Read XHTML into XmlDocument
We want Html entities in our xml, but don't need to validate against all the other XHtml DTDs. So the XmlResolver just shows a single document containing all the entities.
- XHTML Documents must be well formed (but not necessarily valid Xhtml). If it's not well formed, use Html Agility Pack.
- If you edit and save, XmlDocument.PreserveWhitespace ensures original format is preserved. BUT XmlDocument will rewrite the DocType (see test below for the quick fix).
- Reading into an XDocument is much the same.
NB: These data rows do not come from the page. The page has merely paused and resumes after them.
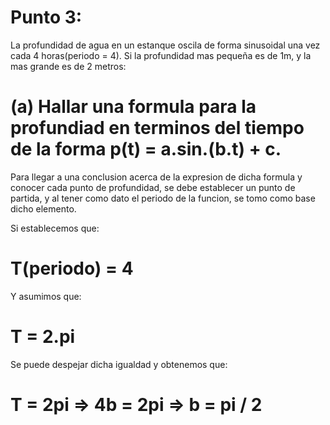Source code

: # Punto 3:

La profundidad de agua en un estanque oscila de forma sinusoidal una vez cada 4 horas(periodo = 4). Si la profundidad mas pequeña es de 1m, y la 
mas grande es de 2 metros:

# (a) Hallar una formula para la profundiad en terminos del tiempo de la forma p(t) = a.sin.(b.t) + c.

Para llegar a una conclusion acerca de la expresion de dicha formula y conocer cada punto de profundidad, se debe establecer un punto de partida, y al tener 
como dato el periodo de la funcion, se tomo como base dicho elemento.

Si establecemos que:
#   T(periodo) = 4
Y asumimos que:
#   T = 2.pi
Se puede despejar dicha igualdad y obtenemos que:
#   T = 2pi => 4b = 2pi => b = pi / 2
See a fuller XDocument example
Testing
XmlDocument doc = new XmlDocument();
doc.PreserveWhitespace = true; //keep all line breaks
doc.XmlResolver = new HtmlResolver(); //will resolve entities
XmlNamespaceManager ns = new XmlNamespaceManager(doc.NameTable);
ns.AddNamespace("html", "http://www.w3.org/1999/xhtml");
string html =
@"<!DOCTYPE html PUBLIC ""-//W3C//DTD XHTML 1.0 Transitional//EN""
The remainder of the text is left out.